Aşama aşama oluşan, varlıkların mahiyetleri, özellikleri hakkında; başlangıçta harekete geçen atom parçacıkları hiçbir şey bilmez. Çünkü her parçacık veya parçacıkların oluşturduğu atom çekirdekleri,  sadece kendilerinde mevcut olan itme-çekme, tutma-ayırma misali özelliklerinden dolayı yüce Allah’ın otomatiğe bağladığı emirlere göre eylemde bulunmakta, o kadar… Yani en küçük parçacık olan kuarklara yüklenmiş çekme ve itme özelliğinin (tabiat kanununun) otomatik hayata geçmesiyle  daha büyük parçacıklar oluşmakta, bu parçacıkların da, diğer çekirdek kuvvetlerini oluşturmasıyla (elektromanyetik, zayıf nükleer kuvvet ve güçlü nükleer kuvvet), maddi alemin temel yapı taşı olan atom çekirdekleri ile birlikte (elektron denilen parçacıkların çekirdek etrafında değişik yörüngelerde dönmesiyle) atomlar oluşmaktadır.

Evet! İnorganik yapıda gaz, sıvı, yarı katı-plazma ve katı bileşiklere kadar, bu bileşiklerden oluşan organik yapıda varlıklara kadar; yaratılış seyrinin her safhasında, her kademesinde; farklı farklı hareketler ve açılımlar olmaktadır.
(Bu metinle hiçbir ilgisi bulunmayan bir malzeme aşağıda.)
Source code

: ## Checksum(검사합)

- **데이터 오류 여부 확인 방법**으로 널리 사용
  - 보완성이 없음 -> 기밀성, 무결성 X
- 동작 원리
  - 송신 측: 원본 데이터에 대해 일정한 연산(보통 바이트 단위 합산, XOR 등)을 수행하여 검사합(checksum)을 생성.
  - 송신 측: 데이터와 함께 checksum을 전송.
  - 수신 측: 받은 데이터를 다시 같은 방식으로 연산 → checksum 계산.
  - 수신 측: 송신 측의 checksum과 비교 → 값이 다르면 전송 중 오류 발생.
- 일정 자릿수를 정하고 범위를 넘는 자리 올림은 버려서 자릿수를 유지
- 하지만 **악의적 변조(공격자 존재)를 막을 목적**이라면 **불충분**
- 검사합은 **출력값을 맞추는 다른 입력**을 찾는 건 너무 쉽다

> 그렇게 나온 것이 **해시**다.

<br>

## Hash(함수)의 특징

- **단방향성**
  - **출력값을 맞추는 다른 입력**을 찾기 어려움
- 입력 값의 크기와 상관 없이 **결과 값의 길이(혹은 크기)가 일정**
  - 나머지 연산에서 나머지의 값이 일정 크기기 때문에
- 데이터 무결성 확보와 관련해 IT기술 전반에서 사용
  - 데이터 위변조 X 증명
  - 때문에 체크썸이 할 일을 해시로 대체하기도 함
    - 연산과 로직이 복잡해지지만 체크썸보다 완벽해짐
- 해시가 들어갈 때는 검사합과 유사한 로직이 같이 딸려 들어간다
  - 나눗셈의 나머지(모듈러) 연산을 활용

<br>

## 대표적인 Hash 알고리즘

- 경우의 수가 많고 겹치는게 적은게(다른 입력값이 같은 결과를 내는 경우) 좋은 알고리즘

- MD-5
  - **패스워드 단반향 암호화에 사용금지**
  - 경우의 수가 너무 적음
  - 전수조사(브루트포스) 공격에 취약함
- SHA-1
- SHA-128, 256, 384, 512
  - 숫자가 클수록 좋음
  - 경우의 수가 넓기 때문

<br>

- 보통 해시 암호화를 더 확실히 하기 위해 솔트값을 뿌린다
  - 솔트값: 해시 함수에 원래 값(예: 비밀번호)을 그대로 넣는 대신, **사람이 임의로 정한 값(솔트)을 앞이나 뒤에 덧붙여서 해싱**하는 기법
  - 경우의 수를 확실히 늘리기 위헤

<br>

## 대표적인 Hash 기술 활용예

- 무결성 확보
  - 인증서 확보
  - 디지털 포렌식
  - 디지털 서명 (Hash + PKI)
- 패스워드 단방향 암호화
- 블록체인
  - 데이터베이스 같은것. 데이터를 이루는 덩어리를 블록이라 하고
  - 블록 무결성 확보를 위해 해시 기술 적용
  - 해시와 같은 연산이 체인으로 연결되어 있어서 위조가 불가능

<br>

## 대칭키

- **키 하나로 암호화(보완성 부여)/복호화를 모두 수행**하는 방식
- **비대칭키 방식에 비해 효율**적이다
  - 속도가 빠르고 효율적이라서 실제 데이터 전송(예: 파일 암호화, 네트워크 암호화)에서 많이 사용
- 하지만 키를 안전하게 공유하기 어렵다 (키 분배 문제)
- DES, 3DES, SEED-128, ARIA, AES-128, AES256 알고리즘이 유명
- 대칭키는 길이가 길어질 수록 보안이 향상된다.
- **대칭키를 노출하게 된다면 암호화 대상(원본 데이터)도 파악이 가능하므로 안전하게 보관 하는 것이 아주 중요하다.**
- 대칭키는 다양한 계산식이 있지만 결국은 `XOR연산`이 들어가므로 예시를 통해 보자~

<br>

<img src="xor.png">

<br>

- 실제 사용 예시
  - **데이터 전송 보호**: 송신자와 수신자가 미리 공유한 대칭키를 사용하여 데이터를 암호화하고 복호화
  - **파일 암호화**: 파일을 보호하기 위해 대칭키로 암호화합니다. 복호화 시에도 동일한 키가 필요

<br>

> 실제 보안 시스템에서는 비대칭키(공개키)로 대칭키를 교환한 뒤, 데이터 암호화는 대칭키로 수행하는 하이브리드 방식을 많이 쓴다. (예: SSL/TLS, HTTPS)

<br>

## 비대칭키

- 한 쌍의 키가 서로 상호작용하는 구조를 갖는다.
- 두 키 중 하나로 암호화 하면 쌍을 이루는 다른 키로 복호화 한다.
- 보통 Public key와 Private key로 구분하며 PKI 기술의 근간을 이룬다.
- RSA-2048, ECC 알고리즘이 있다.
Ki bu hareketler ve açılımlar; bildik tabiat kuvvetlerinin ve arkasındaki tabiat kanunlarının işlemesiyle olmaktadır.

Bilindiği üzere tabiat kuvvetlerinin ardındaki kânunlar, ‘suyun kaldırma kuvveti kânunu, ışığın yansıması prensibi, maddenin hal değiştirmesinin ardındaki termo­dinamik kânunlar, v.d’ kanunlar olup, bu kanunlara batı literatüründe tabat kanunları, islam literatüründe adetullah denilmektedir.
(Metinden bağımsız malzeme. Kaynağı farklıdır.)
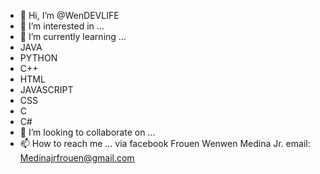 - 👋 Hi, I’m @WenDEVLIFE
- 👀 I’m interested in ...
- 🌱 I’m currently learning ...
- JAVA
- PYTHON
- C++
- HTML
- JAVASCRIPT
- CSS
- C
- C#
- 💞️ I’m looking to collaborate on ...
- 📫 How to reach me ...
via facebook 
Frouen Wenwen Medina Jr.
email: Medinajrfrouen@gmail.com

<!---
WenDEVLIFE/WenDEVLIFE is a ✨ special ✨ repository because its `README.md` (this file) appears on your GitHub profile.
You can click the Preview link to take a look at your changes.
--->
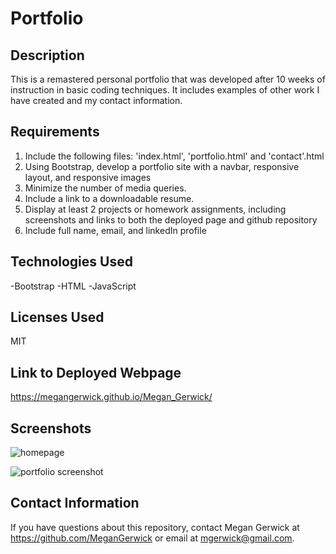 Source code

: # Portfolio

## Description
This is a remastered personal portfolio that was developed after 10 weeks of instruction in basic coding techniques. It includes examples of other work I have created and my contact information. 

## Requirements
1. Include the following files: 'index.html', 'portfolio.html' and 'contact'.html
2. Using Bootstrap, develop a portfolio site with a navbar, responsive layout, and responsive images
3. Minimize the number of media queries.
4. Include a link to a downloadable resume.
5. Display at least 2 projects or homework assignments, including screenshots and links to both the deployed page and github repository
6. Include full name, email, and linkedIn profile 

## Technologies Used
-Bootstrap
-HTML
-JavaScript

## Licenses Used
MIT 

## Link to Deployed Webpage
https://megangerwick.github.io/Megan_Gerwick/

## Screenshots
![homepage](https://user-images.githubusercontent.com/69534417/94206982-4a152e00-fe8c-11ea-8638-f3c7dc6001bc.PNG)

![portfolio screenshot](https://user-images.githubusercontent.com/69534417/101114868-f9b2fe80-35a7-11eb-92cc-39442a67414e.PNG)

## Contact Information
If you have questions about this repository, contact Megan Gerwick at https://github.com/MeganGerwick or email at mgerwick@gmail.com.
Tabiat kanunları, maddi varlık aleminde bir takım şartlara bağlı olarak ortaya çıkmaktadır. Yani tabiat kanunları, varlıkların tabiatından (mikro ve makro seviyede ortaya çıkan zincirleme sebep sonuç ilişkisinden) kaynaklanan protokol kuralları olup, bu kuralların gereğinin yapılmasıyla tabiat kuvvetleri oluşmaktadır. Ki bu protokollerle, her varlık dairesi içerde ve dışarda birbirleriyle, devamlı iletişim ve etkileşim içerisinde olurlar.                                                                                                                                    
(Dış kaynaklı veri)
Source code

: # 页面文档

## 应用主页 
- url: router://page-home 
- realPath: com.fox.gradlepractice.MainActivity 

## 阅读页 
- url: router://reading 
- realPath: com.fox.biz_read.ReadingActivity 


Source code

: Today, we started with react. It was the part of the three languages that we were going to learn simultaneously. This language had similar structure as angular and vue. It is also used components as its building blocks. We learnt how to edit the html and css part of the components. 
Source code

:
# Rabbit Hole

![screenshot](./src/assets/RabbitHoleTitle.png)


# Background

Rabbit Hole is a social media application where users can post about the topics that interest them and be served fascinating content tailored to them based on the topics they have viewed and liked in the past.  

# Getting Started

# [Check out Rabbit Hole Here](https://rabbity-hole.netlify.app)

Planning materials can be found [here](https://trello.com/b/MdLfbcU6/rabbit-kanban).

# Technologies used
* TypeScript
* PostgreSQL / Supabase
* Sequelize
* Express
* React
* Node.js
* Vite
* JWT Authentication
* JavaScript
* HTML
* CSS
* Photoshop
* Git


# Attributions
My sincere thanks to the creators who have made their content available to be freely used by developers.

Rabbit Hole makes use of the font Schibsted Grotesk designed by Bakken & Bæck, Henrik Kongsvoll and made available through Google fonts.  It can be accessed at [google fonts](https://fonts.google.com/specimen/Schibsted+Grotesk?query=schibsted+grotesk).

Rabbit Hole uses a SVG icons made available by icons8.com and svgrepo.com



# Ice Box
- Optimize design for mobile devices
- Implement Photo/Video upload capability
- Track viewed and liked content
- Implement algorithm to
Cansız varlıklar tabiat kanunlarına göre farklı hareketler içerisine girerek iletişimde (anlama ve tepki verme) bulunmaktayken, canlılar haiz oldukları beyin kapasitesine ve zeka seviyesine farklı davranışlar ve sesler çıkararak iletişimde (anlama ve tepki verme) bulunmaktadır. Yani cansız varlıklar, içinde bulundukları zemine ve şartlara göre hareket ve değişime uğramaktayken, canlı varlıklar zeka seviyelerine göre düşünmekte ve konuşma olmaksızın farklı şekillerde iletişim kurmaktalar ve eyleme geçmektedirler.

Yaratılan varlık zincirinin son halkası olan İnsana gelince, diğer hiçbir canlı varlıkta olmayan, ilmi ve imani gelişmeye açık, üstün zeka seviyesine sahip olmasından mücerred düşünce ile değişik dillerde konuşma kabiliyetine sahip  bulunmakta ve sadece bu özelliği ile diğer canlılardan farklı olduğu görülmektedir.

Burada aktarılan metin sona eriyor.